Re: problem with linux 2.2.15pre4 + Rik's VM fix

From: Rik van Riel (riel@nl.linux.org)
Date: Thu Jan 27 2000 - 11:23:49 EST


On 26 Jan 2000, Kevin Fenzi wrote:

> I just booted into 2.2.15pre4 + Rik's vm fix...
>
> Could this vm problem be related a problem I have been seeing for
> a while sporadically:
>
> 2.2.14 after about 2 weeks I got a slocate process stuck in
> wait_on_buffer (disk wait).
>
> 2.2.14pre4 after about 2 days I got the same thing.

This sounds exactly like what we've been expecting. The problem
can show up in 2.2.14 and earlier, but it showed up so rarely
that we never managed to track it down, or even identify it.

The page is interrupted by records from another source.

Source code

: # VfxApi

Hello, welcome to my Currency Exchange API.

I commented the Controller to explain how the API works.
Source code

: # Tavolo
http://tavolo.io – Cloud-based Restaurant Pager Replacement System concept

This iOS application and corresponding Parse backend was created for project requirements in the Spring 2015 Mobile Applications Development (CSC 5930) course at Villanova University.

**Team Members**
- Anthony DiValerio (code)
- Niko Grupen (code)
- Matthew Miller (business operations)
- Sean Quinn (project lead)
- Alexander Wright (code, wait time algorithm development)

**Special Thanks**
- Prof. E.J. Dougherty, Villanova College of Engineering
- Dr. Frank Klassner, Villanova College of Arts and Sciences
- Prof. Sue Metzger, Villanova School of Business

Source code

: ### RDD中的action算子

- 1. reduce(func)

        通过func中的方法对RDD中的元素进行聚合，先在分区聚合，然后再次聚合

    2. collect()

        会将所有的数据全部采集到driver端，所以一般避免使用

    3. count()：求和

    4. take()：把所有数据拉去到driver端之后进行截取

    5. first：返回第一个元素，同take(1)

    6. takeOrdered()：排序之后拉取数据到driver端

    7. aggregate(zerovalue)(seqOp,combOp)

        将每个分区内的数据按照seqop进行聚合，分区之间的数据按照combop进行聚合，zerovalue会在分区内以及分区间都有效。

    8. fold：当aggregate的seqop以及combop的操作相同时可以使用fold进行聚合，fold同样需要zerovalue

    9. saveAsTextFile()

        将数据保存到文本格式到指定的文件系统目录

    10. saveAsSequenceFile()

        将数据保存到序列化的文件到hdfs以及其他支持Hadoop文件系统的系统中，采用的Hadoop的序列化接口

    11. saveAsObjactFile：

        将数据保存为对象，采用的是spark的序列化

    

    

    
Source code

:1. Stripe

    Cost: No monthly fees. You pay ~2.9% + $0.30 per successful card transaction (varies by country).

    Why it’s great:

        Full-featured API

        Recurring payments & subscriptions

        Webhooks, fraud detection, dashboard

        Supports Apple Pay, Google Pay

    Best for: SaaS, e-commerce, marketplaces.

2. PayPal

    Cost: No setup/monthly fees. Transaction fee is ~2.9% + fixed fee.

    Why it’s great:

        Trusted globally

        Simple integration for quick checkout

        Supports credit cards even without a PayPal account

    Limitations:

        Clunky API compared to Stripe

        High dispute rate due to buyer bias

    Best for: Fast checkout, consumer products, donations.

With the new VM code the problem is more likely to occur and we
found it pretty quickly. My VMfix patch contains code to work
around the problem and alert us of buggy pieces of code calling
__get_free_pages()...

> Could this be slocate holding some kind of buffer lock?

Indeed. The program holds a lock and then tries to allocate some
memory. But if there isn't enough free memory available at that
moment, it might have to sleep for a while ...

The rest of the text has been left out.